The majority of Monday’s HRM executive committee meeting was devoted to trying to make municipal elections more fair.
The debate started with a seemingly innocuous request from councillor Paul Russell to remove the word “spouse” from the municipal elections bylaw. After a prolonged debate, this item was deferred and will come back to this committee and will contain some proposals to make municipal elections in Halifax have a more fair playing field.

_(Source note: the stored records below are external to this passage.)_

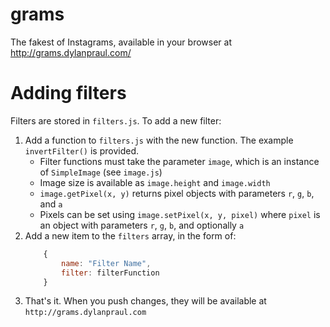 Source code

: # grams
The fakest of Instagrams, available in your browser at http://grams.dylanpraul.com/

# Adding filters
Filters are stored in `filters.js`. To add a new filter:

1. Add a function to `filters.js` with the new function. The example `invertFilter()` is provided.
    - Filter functions must take the parameter `image`, which is an instance of `SimpleImage` (see `image.js`)
    - Image size is available as `image.height` and `image.width`
    - `image.getPixel(x, y)` returns pixel objects with parameters `r`, `g`, `b`, and `a`
    - Pixels can be set using `image.setPixel(x, y, pixel)` where `pixel` is an object with parameters `r`, `g`, `b`, 
      and optionally `a`
2. Add a new item to the `filters` array, in the form of:
    ```javascript
        {
            name: "Filter Name",
            filter: filterFunction
        }
    ```
3. That's it. When you push changes, they will be available at `http://grams.dylanpraul.com`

Under current municipal election finance laws, a municipal candidate and their spouse can both contribute $10,000. In this report, staff were recommending that be upped to $15,000. Inflation and all that. Councillor Patty Cuttell pointed out that this puts people who don’t have spouses at an immediate disadvantage. So staff should look at changing how the city defines “spouse”—because if there’s going to be an advantage for being rich, it shouldn’t discriminate based on marital status.
Mayor Mike Savage and deputy mayor Sam Austin both pointed out that the high limits on donations were unfair, in and of themselves. Savage said that a $300,000 ceiling for donations to a mayoral campaign was too high. For his part, Austin said that having high familial limits benefit rich families who can all afford to hit their max contributions, which can sometimes be seen at the provincial level. All in all, councillors who spoke pointed out ways in which our current election finance laws (that the city can control) benefit rich retired men. Staff have said they’ll come back with ways to start addressing that. Expect that report to come back sometime in October.
Budget pre-season also started with today’s executive council meeting. Be forewarned, I use sports analogies for budget season to try and make people care as much about how they are governed as they do about their fantasy sports teams. Staff’s recommending some slight scheduling changes to budget season. They don’t want to change the strategic priorities meeting as that’s just an update on how the 2021-25 plan is going. Here’s my coverage from the meeting from when they set the plan in 2021, and a bit of an explainer on what strategic priorities are and why I think they are important. Otherwise, staff are recommending consolidating some of the boring meetings. There may be a slight change in this to accommodate a meeting, but your budget season schedule is looking like the budget exhibition games will start on Nov. 28 (strategic outlook meetings, AKA how last year went/the plan for this year). And budget outlook (AKA what our team looks like for the season).
The regular-season meetings will kick off with capital projects on Jan. 24, going until March 1, when the rookie department of community safety will make its professional debut. Playoffs (AKA budget adjustment list debates) will be March 27 and April 3. Expect the budget to be ratified on April 23, 2024. Can you feel the excitement of the new season starting to build!?
The committee also did some boring stuff like set council’s meeting schedule and appoint councillors to the Halifax Water Board of Commissioners.